I am still enjoying a thoughtful afterglow after reading Carol’s book The Entrepreneur Equation and the “extra” content I am talking about is around what you do yourself, what you get others to do, and the economic myth around that.

You could do it – but should you?

The economic myth is that in order for new and fledgling entrepreneurs to keep costs down, they must do everything themselves. This is a very hard road and most likely, a false economy. It is easy to decide that you will get someone else to do what you can’t do; it is much more difficult to decide to invest in getting others to do what think you could do or could learn to do.

In my own case, it was accounting. I am good at math, I like numbers and I like having control over the finances. So, when I set up my new business nearly 20 years ago, I thought the cost of having a good accountant was one that I could easily bypass, at least for a while. It took an issue over VAT for me to realize that having an accountant wasn’t about doing the numbers right, it was about relationships.

Hiring someone’s relationships can pay off

I knew how to argue my case convincingly from an intellectual and factual point of view, but I also knew it would get me nowhere in the maze of the appeals process. So, I hired an accountant and not because I needed his expertise, but because I needed his relationships with the VAT office to get the result I needed. I needed him to act as my intermediary, to convey my case, my needs, and my reliability without the risk of me getting into a bigger mess if it didn’t go according to plan. I also needed someone to test out my novel arguments, someone who was more likely to be trusted and listened to. That was a great insight for me and my business.

I think we often confuse expertise with great relationship skills. These are specific skills in building trust and rapport, challenging assumptions, negotiating and listening, all deployed with independence and confidence.

Emotion kills objectivity

Business leaders and entrepreneurs need these relationship skills more than ever and they need them with a degree of finesse, which is hard to grow effectively for yourself when you have a host of other things to pay attention to in your business. It is even harder to use them when you have a personal, even emotional interest in the outcome. You need a degree of detachment from the consequences of the outcome. If you need something badly, then everything you think of and everything you say will be subjective. Objectivity, on the other hand, is essential for hearing new information, assessing risks, and making good decisions. A third person can provide real value for entrepreneurs. What makes the difference is the independence.

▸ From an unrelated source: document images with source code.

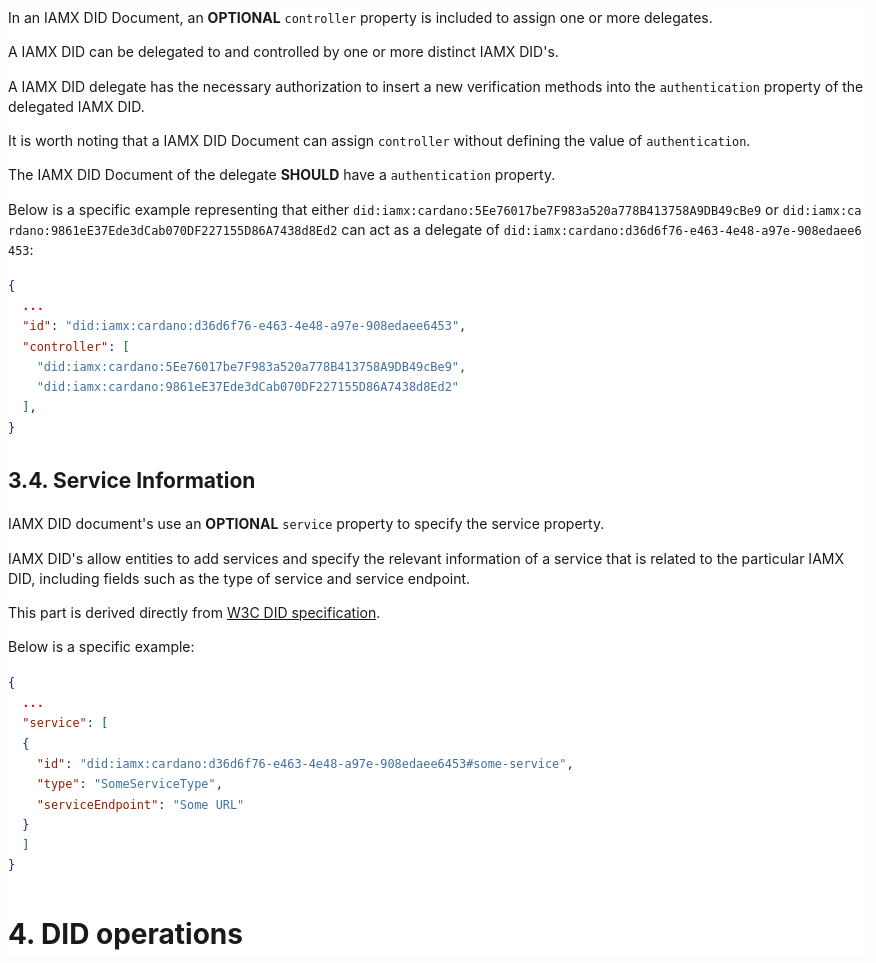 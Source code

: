 In an IAMX DID Document, an **OPTIONAL** `controller` property is included to assign one or more delegates.

A IAMX DID can be delegated to and controlled by one or more distinct IAMX DID's.

A IAMX DID delegate has the necessary authorization to insert a new verification methods into the `authentication` property of the delegated IAMX DID.

It is worth noting that a IAMX DID Document can assign `controller` without defining the value of `authentication`.

The IAMX DID Document of the delegate **SHOULD** have a `authentication` property.

Below is a specific example representing that either `did:iamx:cardano:5Ee76017be7F983a520a778B413758A9DB49cBe9` or `did:iamx:cardano:9861eE37Ede3dCab070DF227155D86A7438d8Ed2` can act as a delegate of `did:iamx:cardano:d36d6f76-e463-4e48-a97e-908edaee6453`:

```json
{
  ...
  "id": "did:iamx:cardano:d36d6f76-e463-4e48-a97e-908edaee6453",
  "controller": [
    "did:iamx:cardano:5Ee76017be7F983a520a778B413758A9DB49cBe9",
    "did:iamx:cardano:9861eE37Ede3dCab070DF227155D86A7438d8Ed2"
  ],
}
```

## 3.4. Service Information

IAMX DID document's use an **OPTIONAL** `service` property to specify the service property.

IAMX DID's allow entities to add services and specify the relevant information of a service that is related to the particular IAMX DID, including fields such as the type of service and service endpoint.

This part is derived directly from [W3C DID specification](https://www.w3.org/TR/did-core/#services).

Below is a specific example:

```json
{
  ...
  "service": [
  {
    "id": "did:iamx:cardano:d36d6f76-e463-4e48-a97e-908edaee6453#some-service",
    "type": "SomeServiceType",
    "serviceEndpoint": "Some URL"
  }
  ]
}
```

# 4. DID operations
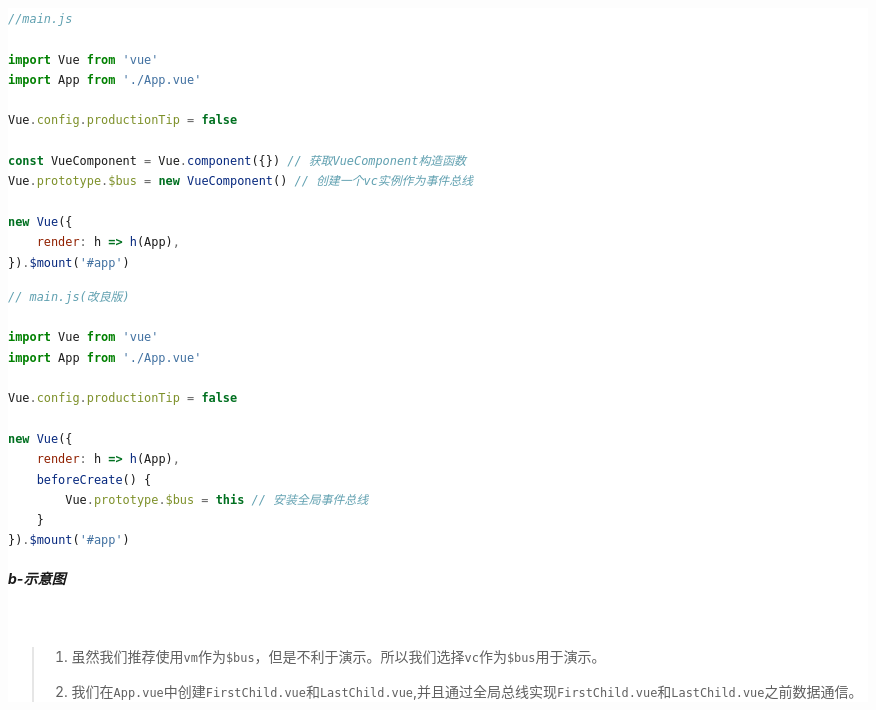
 ```js
//main.js

import Vue from 'vue'
import App from './App.vue'

Vue.config.productionTip = false

const VueComponent = Vue.component({}) // 获取VueComponent构造函数
Vue.prototype.$bus = new VueComponent() // 创建一个vc实例作为事件总线

new Vue({
    render: h => h(App),
}).$mount('#app')
```

```js
// main.js(改良版)

import Vue from 'vue'
import App from './App.vue'

Vue.config.productionTip = false

new Vue({
    render: h => h(App),
    beforeCreate() {
        Vue.prototype.$bus = this // 安装全局事件总线
    }
}).$mount('#app')
```



##### b-示意图

<br>

>   1.   虽然我们推荐使用`vm`作为`$bus`，但是不利于演示。所以我们选择`vc`作为`$bus`用于演示。
>
>   2.   我们在`App.vue`中创建`FirstChild.vue`和`LastChild.vue`,并且通过全局总线实现`FirstChild.vue`和`LastChild.vue`之前数据通信。
> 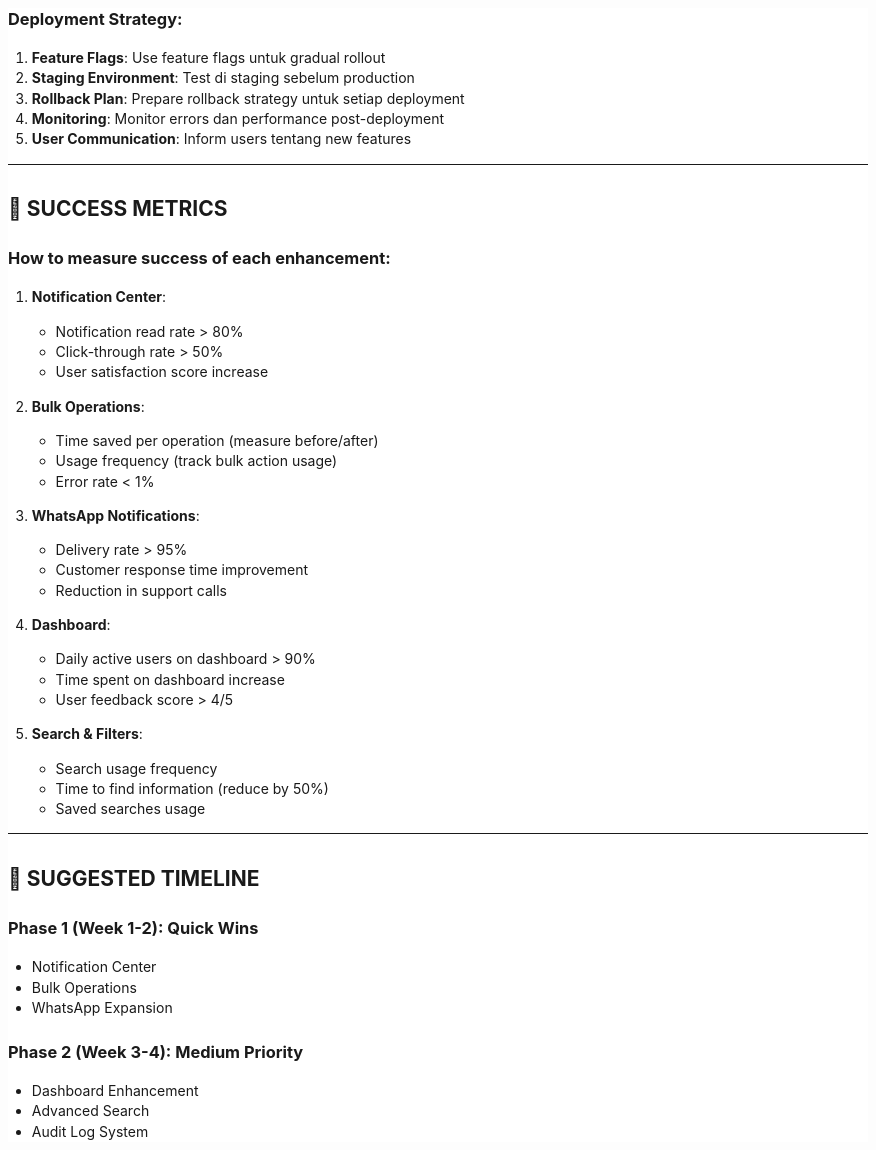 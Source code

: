 ### Deployment Strategy:
1. **Feature Flags**: Use feature flags untuk gradual rollout
2. **Staging Environment**: Test di staging sebelum production
3. **Rollback Plan**: Prepare rollback strategy untuk setiap deployment
4. **Monitoring**: Monitor errors dan performance post-deployment
5. **User Communication**: Inform users tentang new features

---

## 🎯 SUCCESS METRICS

### How to measure success of each enhancement:

1. **Notification Center**:
   - Notification read rate > 80%
   - Click-through rate > 50%
   - User satisfaction score increase

2. **Bulk Operations**:
   - Time saved per operation (measure before/after)
   - Usage frequency (track bulk action usage)
   - Error rate < 1%

3. **WhatsApp Notifications**:
   - Delivery rate > 95%
   - Customer response time improvement
   - Reduction in support calls

4. **Dashboard**:
   - Daily active users on dashboard > 90%
   - Time spent on dashboard increase
   - User feedback score > 4/5

5. **Search & Filters**:
   - Search usage frequency
   - Time to find information (reduce by 50%)
   - Saved searches usage

---

## 📅 SUGGESTED TIMELINE

### Phase 1 (Week 1-2): Quick Wins
- Notification Center
- Bulk Operations
- WhatsApp Expansion

### Phase 2 (Week 3-4): Medium Priority
- Dashboard Enhancement
- Advanced Search
- Audit Log System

As a commercial mediator, my objectivity enables me to see many missed opportunities in an entrepreneur’s story where they could have preserved, rescued, or restored the relationship long before real damage was done, even if that might have meant a parting of the ways. They could have benefited from a third person to negotiate their contracts or leases, develop partnership agreements, develop supplier relationships, deal with changes, and quite simply, help them make better business decisions.